▶ _Work item_
How many of the lines below have the word "Tests" in them? The answer is that number and nothing more.

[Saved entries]

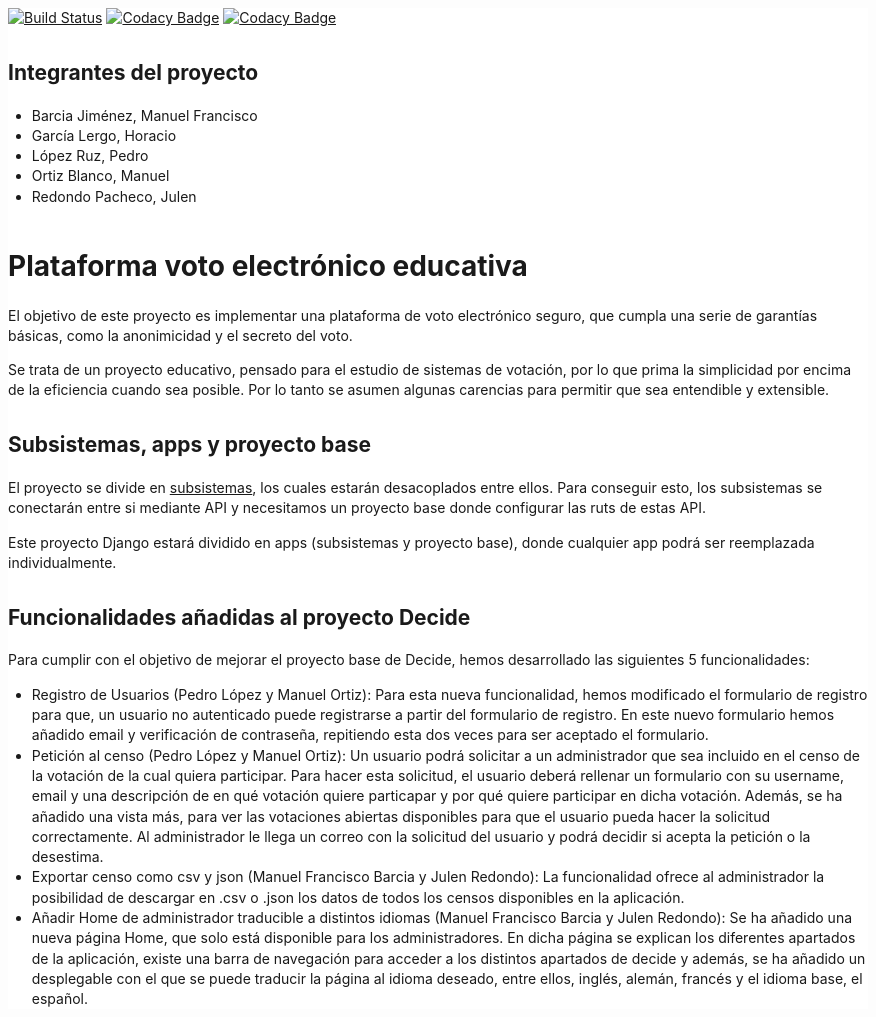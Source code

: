 [![Build Status](https://travis-ci.com/wadobo/decide.svg?branch=master)](https://travis-ci.com/wadobo/decide) [![Codacy Badge](https://app.codacy.com/project/badge/Grade/6a6e89e141b14761a19288a6b28db474)](https://www.codacy.com/gh/decide-update-4-1/decide-update-4.1/dashboard?utm_source=github.com&amp;utm_medium=referral&amp;utm_content=decide-update-4-1/decide-update-4.1&amp;utm_campaign=Badge_Grade) [![Codacy Badge](https://app.codacy.com/project/badge/Coverage/6a6e89e141b14761a19288a6b28db474)](https://www.codacy.com/gh/decide-update-4-1/decide-update-4.1/dashboard?utm_source=github.com&utm_medium=referral&utm_content=decide-update-4-1/decide-update-4.1&utm_campaign=Badge_Coverage)


Integrantes del proyecto
---------------------------------
- Barcia Jiménez, Manuel Francisco
- García Lergo, Horacio
- López Ruz, Pedro
- Ortiz Blanco, Manuel
- Redondo Pacheco, Julen

Plataforma voto electrónico educativa
=====================================

El objetivo de este proyecto es implementar una plataforma de voto
electrónico seguro, que cumpla una serie de garantías básicas, como la
anonimicidad y el secreto del voto.

Se trata de un proyecto educativo, pensado para el estudio de sistemas de
votación, por lo que prima la simplicidad por encima de la eficiencia
cuando sea posible. Por lo tanto se asumen algunas carencias para permitir
que sea entendible y extensible.

Subsistemas, apps y proyecto base
---------------------------------

El proyecto se divide en [subsistemas](doc/subsistemas.md), los cuales estarán desacoplados
entre ellos. Para conseguir esto, los subsistemas se conectarán entre si mediante API y necesitamos un proyecto base donde configurar las ruts de estas API.

Este proyecto Django estará dividido en apps (subsistemas y proyecto base), donde cualquier app podrá ser reemplazada individualmente.

Funcionalidades añadidas al proyecto Decide
---------------------------------
Para cumplir con el objetivo de mejorar el proyecto base de Decide, hemos desarrollado las siguientes 5 funcionalidades:

- Registro de Usuarios (Pedro López y Manuel Ortiz):
Para esta nueva funcionalidad, hemos modificado el formulario de registro para que, un usuario no autenticado puede
registrarse a partir del formulario de registro. En este nuevo formulario hemos añadido email y verificación de contraseña,
repitiendo esta dos veces para ser aceptado el formulario.
- Petición al censo (Pedro López y Manuel Ortiz):
Un usuario podrá solicitar a un administrador que sea incluido en el censo de la votación de la cual quiera participar. Para hacer esta solicitud, el usuario deberá rellenar un formulario con su username, email y una descripción de en qué votación quiere particapar y por qué quiere participar en dicha votación. Además, se ha añadido una vista más, para ver las votaciones abiertas disponibles para que el usuario pueda hacer la solicitud correctamente. Al administrador le llega un correo con la solicitud del usuario y podrá decidir si acepta la petición o la desestima.
- Exportar censo como csv y json (Manuel Francisco Barcia y Julen Redondo):
La funcionalidad ofrece al administrador la posibilidad de descargar en .csv o .json los datos de todos los censos disponibles en la aplicación.
- Añadir Home de administrador traducible a distintos idiomas (Manuel Francisco Barcia y Julen Redondo):
Se ha añadido una nueva página Home, que solo está disponible para los administradores. En dicha página se explican los diferentes apartados de la aplicación, existe una barra de navegación para acceder a los distintos apartados de decide y además, se ha añadido un desplegable con el que se puede traducir la página al idioma deseado, entre ellos, inglés, alemán, francés y el idioma base, el español.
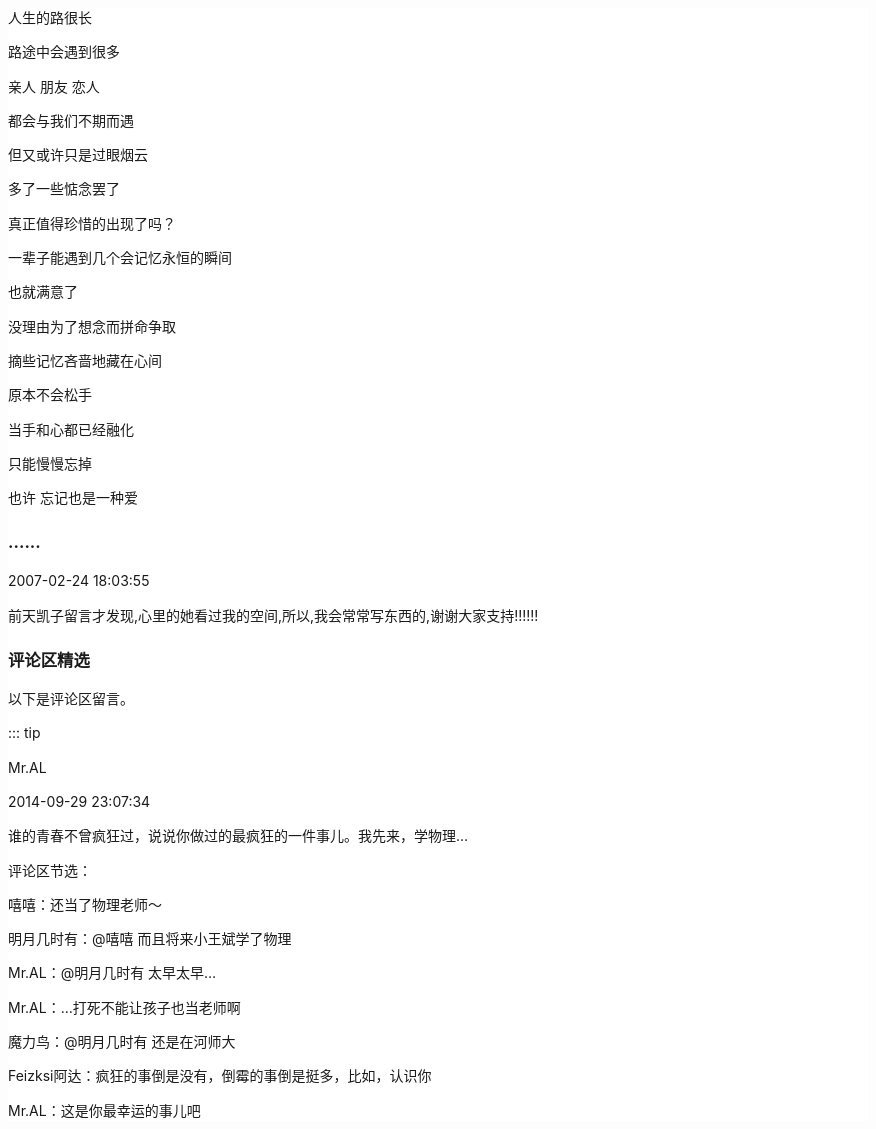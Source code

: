 人生的路很长

路途中会遇到很多

亲人 朋友 恋人

都会与我们不期而遇

但又或许只是过眼烟云

多了一些惦念罢了

真正值得珍惜的出现了吗？

一辈子能遇到几个会记忆永恒的瞬间

也就满意了

没理由为了想念而拼命争取

摘些记忆吝啬地藏在心间

原本不会松手

当手和心都已经融化

只能慢慢忘掉

也许 忘记也是一种爱

### ......

2007-02-24 18:03:55

前天凯子留言才发现,心里的她看过我的空间,所以,我会常常写东西的,谢谢大家支持!!!!!!

### 评论区精选

以下是评论区留言。

::: tip

Mr.AL

2014-09-29 23:07:34

谁的青春不曾疯狂过，说说你做过的最疯狂的一件事儿。我先来，学物理…

评论区节选：

嘻嘻：还当了物理老师～

明月几时有：@嘻嘻 而且将来小王斌学了物理

Mr.AL：@明月几时有 太早太早…

Mr.AL：…打死不能让孩子也当老师啊

魔力鸟：@明月几时有 还是在河师大

Feizksi阿达：疯狂的事倒是没有，倒霉的事倒是挺多，比如，认识你

Mr.AL：这是你最幸运的事儿吧
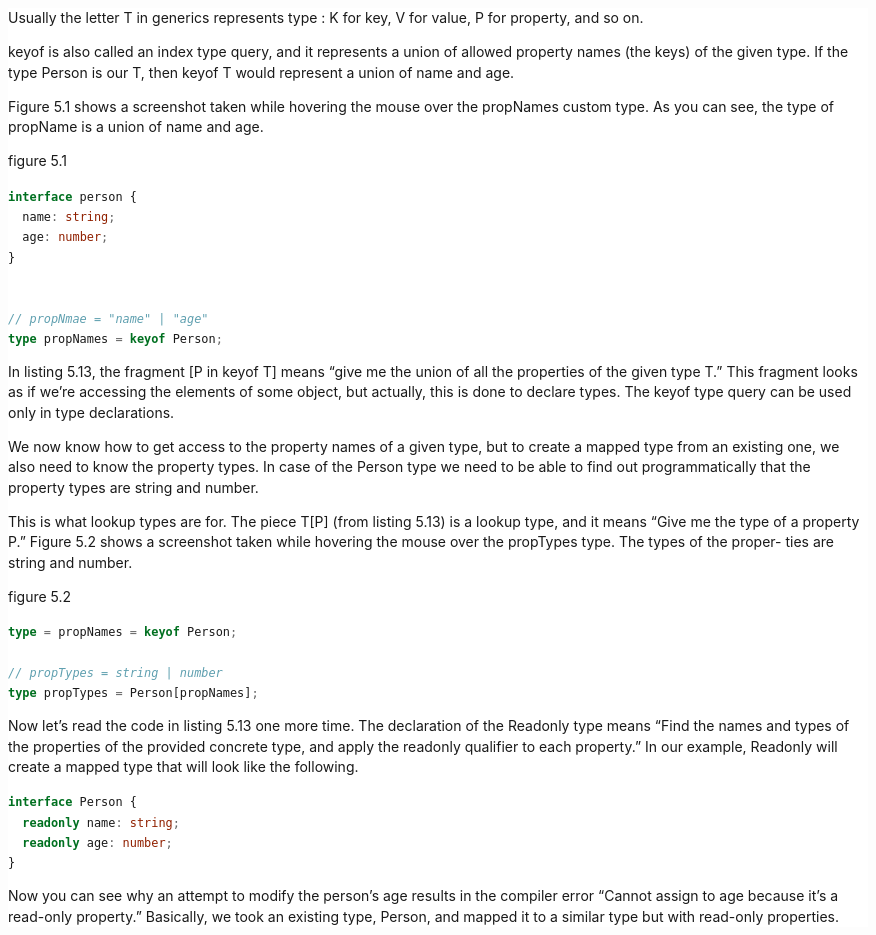 Usually the letter T in generics represents type : K for key, V for value, P for property, and so on.

keyof is also called an index type query, and it represents a union of allowed property names (the keys) of the given type. If the type Person is our T, then keyof T would represent a union of name and age.

Figure 5.1 shows a screenshot taken while hovering the mouse over the propNames custom type. As you can see, the type of propName is a union of name and age.

figure 5.1

```ts
interface person {
  name: string;
  age: number;
}


// propNmae = "name" | "age"
type propNames = keyof Person;
```

In listing 5.13, the fragment [P in keyof T] means “give me the union of all the properties of the given type T.” This fragment looks as if we’re accessing the elements of some object, but actually, this is done to declare types. The keyof type query can be used only in type declarations.

We now know how to get access to the property names of a given type, but to create a mapped type from an existing one, we also need to know the property types. In case of the Person type we need to be able to find out programmatically that the property types are string and number.

This is what lookup types are for. The piece T[P] (from listing 5.13) is a lookup type, and it means “Give me the type of a property P.” Figure 5.2 shows a screenshot taken while hovering the mouse over the propTypes type. The types of the proper- ties are string and number.

figure 5.2

```ts
type = propNames = keyof Person;

// propTypes = string | number
type propTypes = Person[propNames];
```

Now let’s read the code in listing 5.13 one more time. The declaration of the Readonly<T> type means “Find the names and types of the properties of the provided concrete type, and apply the readonly qualifier to each property.” In our example, Readonly<Person> will create a mapped type that will look like the following.

```ts
interface Person {
  readonly name: string;
  readonly age: number;
}
```

Now you can see why an attempt to modify the person’s age results in the compiler error “Cannot assign to age because it’s a read-only property.” Basically, we took an existing type, Person, and mapped it to a similar type but with read-only properties.
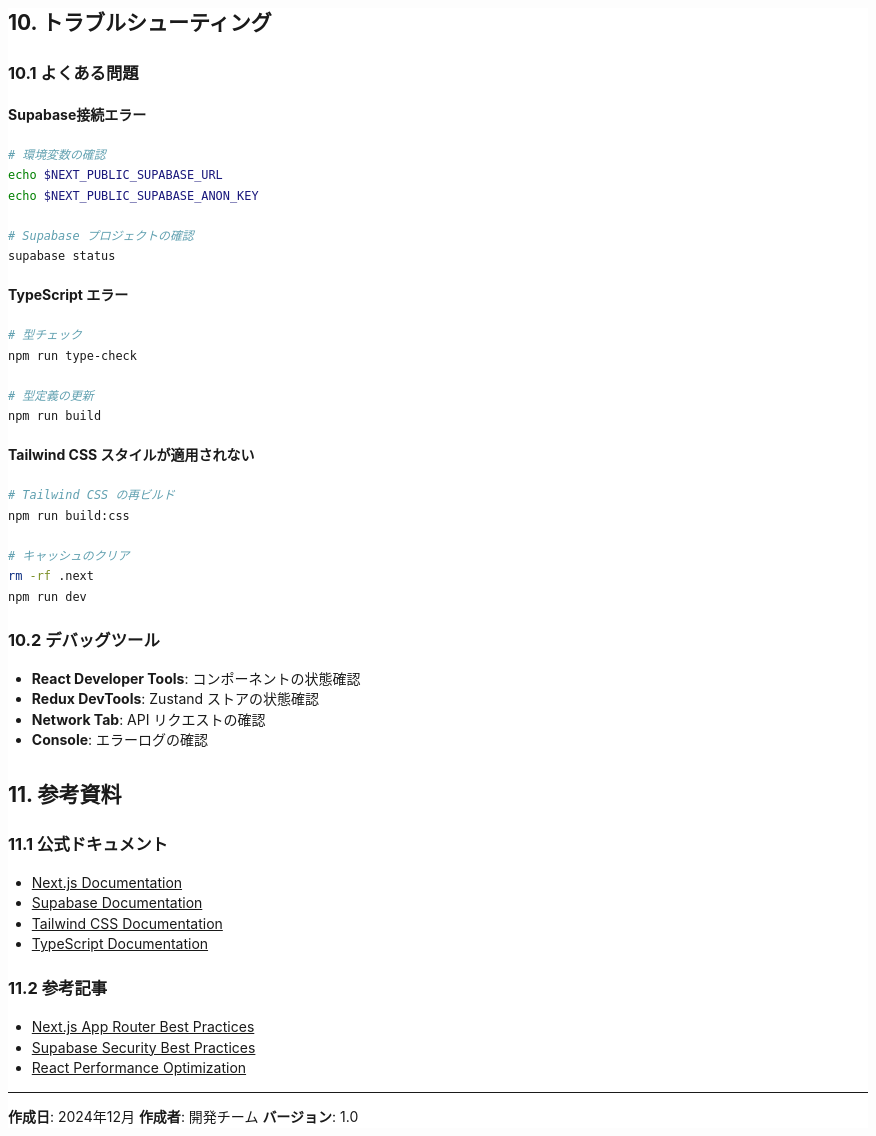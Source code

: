 ## 10. トラブルシューティング

### 10.1 よくある問題

#### Supabase接続エラー
```bash
# 環境変数の確認
echo $NEXT_PUBLIC_SUPABASE_URL
echo $NEXT_PUBLIC_SUPABASE_ANON_KEY

# Supabase プロジェクトの確認
supabase status
```

#### TypeScript エラー
```bash
# 型チェック
npm run type-check

# 型定義の更新
npm run build
```

#### Tailwind CSS スタイルが適用されない
```bash
# Tailwind CSS の再ビルド
npm run build:css

# キャッシュのクリア
rm -rf .next
npm run dev
```

### 10.2 デバッグツール
- **React Developer Tools**: コンポーネントの状態確認
- **Redux DevTools**: Zustand ストアの状態確認
- **Network Tab**: API リクエストの確認
- **Console**: エラーログの確認

## 11. 参考資料

### 11.1 公式ドキュメント
- [Next.js Documentation](https://nextjs.org/docs)
- [Supabase Documentation](https://supabase.com/docs)
- [Tailwind CSS Documentation](https://tailwindcss.com/docs)
- [TypeScript Documentation](https://www.typescriptlang.org/docs)

### 11.2 参考記事
- [Next.js App Router Best Practices](https://nextjs.org/docs/app/building-your-application)
- [Supabase Security Best Practices](https://supabase.com/docs/guides/security)
- [React Performance Optimization](https://react.dev/learn/render-and-commit)

---

**作成日**: 2024年12月
**作成者**: 開発チーム
**バージョン**: 1.0 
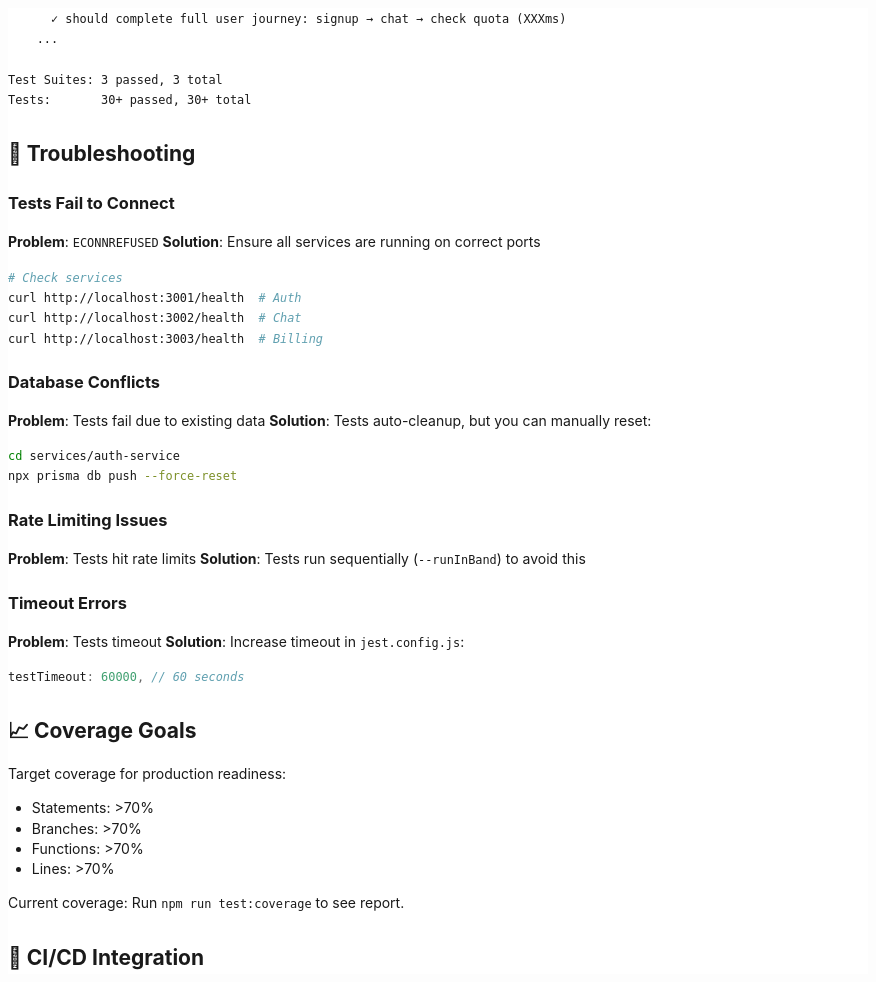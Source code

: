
 ```
      ✓ should complete full user journey: signup → chat → check quota (XXXms)
    ...

Test Suites: 3 passed, 3 total
Tests:       30+ passed, 30+ total
```

## 🐛 Troubleshooting

### Tests Fail to Connect
**Problem**: `ECONNREFUSED`
**Solution**: Ensure all services are running on correct ports

```bash
# Check services
curl http://localhost:3001/health  # Auth
curl http://localhost:3002/health  # Chat
curl http://localhost:3003/health  # Billing
```

### Database Conflicts
**Problem**: Tests fail due to existing data
**Solution**: Tests auto-cleanup, but you can manually reset:

```bash
cd services/auth-service
npx prisma db push --force-reset
```

### Rate Limiting Issues
**Problem**: Tests hit rate limits
**Solution**: Tests run sequentially (`--runInBand`) to avoid this

### Timeout Errors
**Problem**: Tests timeout
**Solution**: Increase timeout in `jest.config.js`:

```js
testTimeout: 60000, // 60 seconds
```

## 📈 Coverage Goals

Target coverage for production readiness:
- Statements: >70%
- Branches: >70%
- Functions: >70%
- Lines: >70%

Current coverage: Run `npm run test:coverage` to see report.

## 🔄 CI/CD Integration

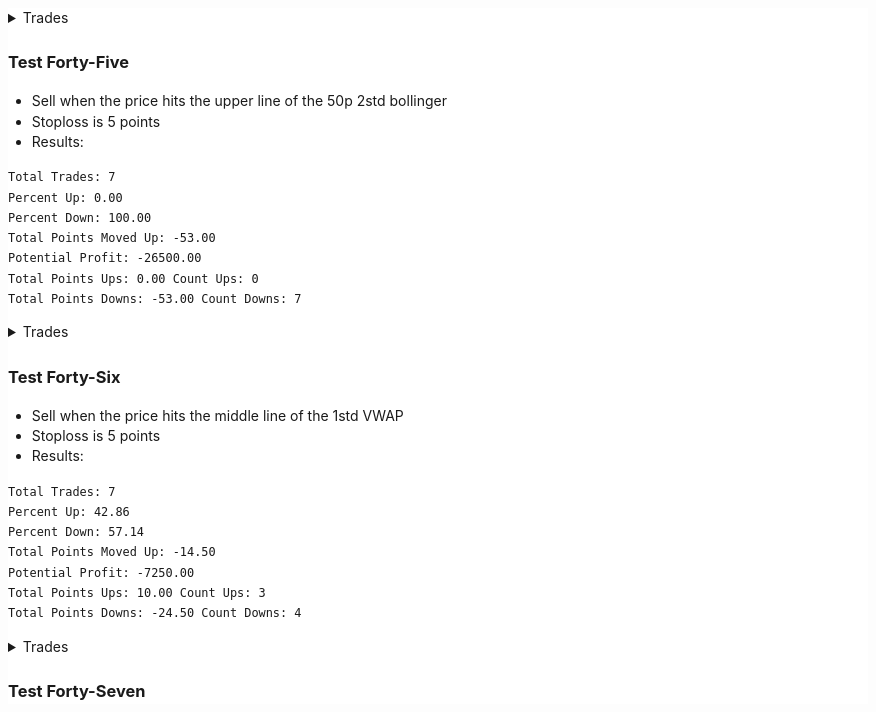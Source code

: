 <details><summary>Trades</summary></details>

### Test Forty-Five
* Sell when the price hits the upper line of the 50p 2std bollinger
* Stoploss is 5 points
* Results:
```
Total Trades: 7
Percent Up: 0.00
Percent Down: 100.00
Total Points Moved Up: -53.00
Potential Profit: -26500.00
Total Points Ups: 0.00 Count Ups: 0
Total Points Downs: -53.00 Count Downs: 7
```

<details><summary>Trades</summary></details>

### Test Forty-Six
* Sell when the price hits the middle line of the 1std VWAP
* Stoploss is 5 points
* Results:
```
Total Trades: 7
Percent Up: 42.86
Percent Down: 57.14
Total Points Moved Up: -14.50
Potential Profit: -7250.00
Total Points Ups: 10.00 Count Ups: 3
Total Points Downs: -24.50 Count Downs: 4
```

<details><summary>Trades</summary></details>

### Test Forty-Seven
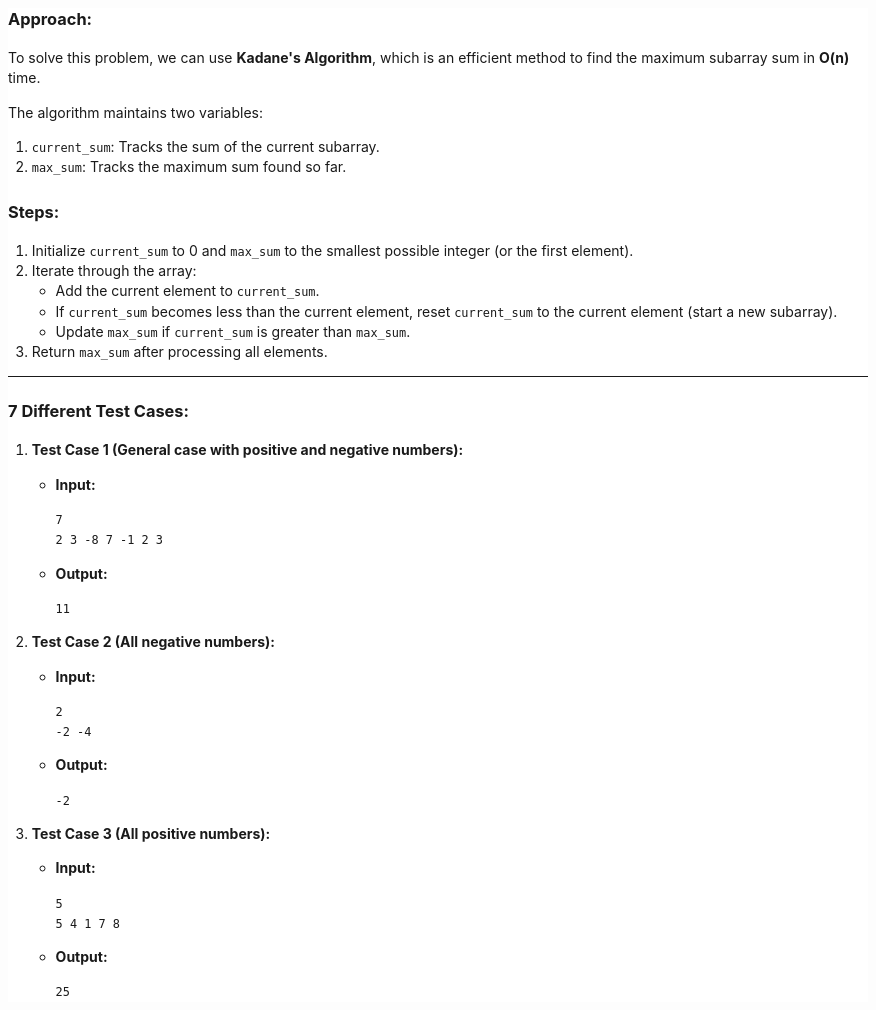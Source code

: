 
### Approach:

To solve this problem, we can use **Kadane's Algorithm**, which is an efficient method to find the maximum subarray sum in **O(n)** time.

The algorithm maintains two variables:
1. `current_sum`: Tracks the sum of the current subarray.
2. `max_sum`: Tracks the maximum sum found so far.

### Steps:
1. Initialize `current_sum` to 0 and `max_sum` to the smallest possible integer (or the first element).
2. Iterate through the array:
   - Add the current element to `current_sum`.
   - If `current_sum` becomes less than the current element, reset `current_sum` to the current element (start a new subarray).
   - Update `max_sum` if `current_sum` is greater than `max_sum`.
3. Return `max_sum` after processing all elements.

---

### 7 Different Test Cases:

1. **Test Case 1 (General case with positive and negative numbers):**
   - **Input:**
     ```
     7
     2 3 -8 7 -1 2 3
     ```
   - **Output:**
     ```
     11
     ```

2. **Test Case 2 (All negative numbers):**
   - **Input:**
     ```
     2
     -2 -4
     ```
   - **Output:**
     ```
     -2
     ```

3. **Test Case 3 (All positive numbers):**
   - **Input:**
     ```
     5
     5 4 1 7 8
     ```
   - **Output:**
     ```
     25
     ```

▶ _Response to this task_
7